As a courtesy to our guest speakers, please make it a habit to display your name card in all classes. As a courtesy to me and the speakers, please refrain from using your laptop in class for non-class purposes. This includes email and off-topic Web surfing.
Modules
The course is divided into 8 modules:
|
WEEK |
Intro to Course & EC | IT Found. of EC | Security & Encrypt | Elect Pay Sys | B-to-C EC | Disc. Groups & VC | Wrap Up | Term Proj. | TOT. |
| #1 | 3.5 | 0.35 | 0 | 0 | 1 | 0 | 0 | 0 | 4.85 |
| #2 | 1 | 3.6 | 0 | 0 | 1.5 | 0 | 0 | 1 | 7.10 |
| #3 | 0 | 2.25 | 2.25 | 0 | 0.95 | 0 | 0 | 1 | 6.45 |
| #4 | 0 | 2 | 1.5 | 1.75 | 0 | 0.5 | 0 | 1 | 6.75 |
| #5 | 0 | 0 | 1 | 0.75 | 3.25 | 1 | 0 | 1 | 7.00 |
| #6 | 0 | 0.5 | 0 | 2 | 2.5 | 1 | 0 | 1 | 7.00 |
| #7 | 0 | 1.25 | 0 | 0 | 2.8 | 2 | 0 | 1 | 7.05 |
| #8 | 0 | 0.25 | 0 | 0 | 1.75 | 3.9 | 0.4 | 1 | 7.30 |
| #9 | 0 | 0 | 0 | 0 | 0 | 2 | 3.25 | 2 | 7.25 |
| #10 | 0 | 0 | 0 | 0 | 0 | 0 | 0 | 6 | 6.00 |
| #11 | 0 | 0 | 0 | 0 | 0 | 0 | 0 | 0 | 0.00 |
| TOT | 4.5 | 10.2 | 4.75 | 4.5 | 13.75 | 10.4 | 3.65 | 15 | 66.75 |
Listed readings and reference items are in the Course Reader unless otherwise noted. The rest are on-line or will be handed out in class. URLs are given when available even for items reproduced in the Course Reader because (a) some on-line versions have live links, (b) you may want to copy-and-paste portions into your notes or a homework assignment or your Term Project, and (c) you may want to refer to a reading when you are away from your Course Reader.
You are asked to skim certain readings. Skimming means to roughly double your reading rate by scanning at fairly high speed for material that looks interesting or useful to you, and slowing down when you find such.

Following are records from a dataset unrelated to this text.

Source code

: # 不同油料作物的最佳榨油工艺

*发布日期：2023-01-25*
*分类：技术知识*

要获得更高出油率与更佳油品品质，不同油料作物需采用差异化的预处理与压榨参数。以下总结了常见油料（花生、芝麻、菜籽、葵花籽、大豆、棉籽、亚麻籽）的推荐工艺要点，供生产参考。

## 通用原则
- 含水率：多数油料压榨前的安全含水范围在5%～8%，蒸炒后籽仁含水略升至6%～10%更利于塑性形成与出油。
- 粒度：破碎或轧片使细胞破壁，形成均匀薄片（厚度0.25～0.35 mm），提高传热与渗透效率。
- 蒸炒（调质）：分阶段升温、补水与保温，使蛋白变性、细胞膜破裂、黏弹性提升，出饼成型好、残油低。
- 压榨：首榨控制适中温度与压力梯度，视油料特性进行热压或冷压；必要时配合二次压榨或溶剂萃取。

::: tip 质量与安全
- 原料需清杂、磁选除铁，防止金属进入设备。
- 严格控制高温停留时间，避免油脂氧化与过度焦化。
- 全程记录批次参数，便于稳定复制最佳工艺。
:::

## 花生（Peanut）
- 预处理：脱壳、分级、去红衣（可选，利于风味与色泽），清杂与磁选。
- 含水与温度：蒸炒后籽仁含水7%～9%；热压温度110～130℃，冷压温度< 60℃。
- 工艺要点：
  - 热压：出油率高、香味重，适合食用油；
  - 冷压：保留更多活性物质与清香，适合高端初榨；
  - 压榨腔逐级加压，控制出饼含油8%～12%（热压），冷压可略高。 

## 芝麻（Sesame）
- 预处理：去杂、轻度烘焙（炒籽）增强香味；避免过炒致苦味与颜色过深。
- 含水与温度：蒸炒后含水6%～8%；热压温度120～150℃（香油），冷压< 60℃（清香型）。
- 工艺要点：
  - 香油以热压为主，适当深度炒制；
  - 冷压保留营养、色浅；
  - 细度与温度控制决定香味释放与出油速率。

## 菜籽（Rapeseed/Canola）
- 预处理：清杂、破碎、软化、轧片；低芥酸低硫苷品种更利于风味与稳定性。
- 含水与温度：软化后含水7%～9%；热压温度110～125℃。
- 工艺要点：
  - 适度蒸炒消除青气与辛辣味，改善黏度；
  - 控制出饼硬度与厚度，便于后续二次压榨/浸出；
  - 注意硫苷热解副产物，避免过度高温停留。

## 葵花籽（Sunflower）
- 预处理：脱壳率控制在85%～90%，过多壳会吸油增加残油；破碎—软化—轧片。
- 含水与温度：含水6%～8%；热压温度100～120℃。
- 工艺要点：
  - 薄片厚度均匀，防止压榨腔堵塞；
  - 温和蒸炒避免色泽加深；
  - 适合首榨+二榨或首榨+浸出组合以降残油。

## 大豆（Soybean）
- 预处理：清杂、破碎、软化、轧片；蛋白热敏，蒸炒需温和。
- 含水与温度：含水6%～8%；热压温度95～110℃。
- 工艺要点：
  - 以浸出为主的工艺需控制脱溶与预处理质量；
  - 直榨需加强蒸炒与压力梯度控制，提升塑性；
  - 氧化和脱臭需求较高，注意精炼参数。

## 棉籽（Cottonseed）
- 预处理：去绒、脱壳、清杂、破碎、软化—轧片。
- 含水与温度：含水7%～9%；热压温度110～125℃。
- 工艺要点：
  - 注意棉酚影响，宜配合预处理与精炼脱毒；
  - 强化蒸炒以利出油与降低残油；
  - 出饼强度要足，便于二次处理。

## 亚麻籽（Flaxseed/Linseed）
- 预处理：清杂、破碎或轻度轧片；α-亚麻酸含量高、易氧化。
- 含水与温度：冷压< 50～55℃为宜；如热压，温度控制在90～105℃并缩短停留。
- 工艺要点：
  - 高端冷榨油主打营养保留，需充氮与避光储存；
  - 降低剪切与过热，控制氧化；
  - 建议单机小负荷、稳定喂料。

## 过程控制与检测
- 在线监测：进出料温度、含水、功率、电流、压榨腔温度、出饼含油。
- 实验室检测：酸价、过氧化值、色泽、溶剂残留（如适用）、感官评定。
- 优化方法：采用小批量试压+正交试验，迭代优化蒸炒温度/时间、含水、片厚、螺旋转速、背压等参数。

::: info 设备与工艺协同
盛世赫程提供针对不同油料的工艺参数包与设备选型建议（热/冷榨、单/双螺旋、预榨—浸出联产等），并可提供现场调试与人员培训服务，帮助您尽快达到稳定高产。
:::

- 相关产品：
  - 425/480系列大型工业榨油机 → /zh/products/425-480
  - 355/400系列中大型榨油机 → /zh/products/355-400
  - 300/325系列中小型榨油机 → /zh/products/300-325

Required readings, optional readings, and reference items are distinguished below. All are annotated -- some quite extensively -- in the weekly assignment sheets that will be handed out and also linked to the course home page. In addition, homework and demo details are given on those sheets or in other documents linked there.
Please work on optional readings as time permits.
Reference items should be consulted whenever the need arises.
Overview of course, overview of e-commerce, candidate e-commerce business models, Web resources on e-commerce.
[1¾ hr, week 1] "The Emerging Digital Economy," U.S. Dept. of Commerce, Washington, D.C., April 1998, on-line at http://www.ecommerce.gov/emerging.htm . Read the Introduction, Chapters 1-6, 8. Optional: Appendix 2. Additional notes posted to course home page.
[1/2 hr, week 1] K Chap. 1, "What is Electronic Commerce?"
[¾ hr, week 1] "Electronic Commerce Survey," The Economist, May 10, 1997 , on-line at http://www.economist.com/editorial/freeforall/14-9-97/index_survey.html (after free registration). Skim only.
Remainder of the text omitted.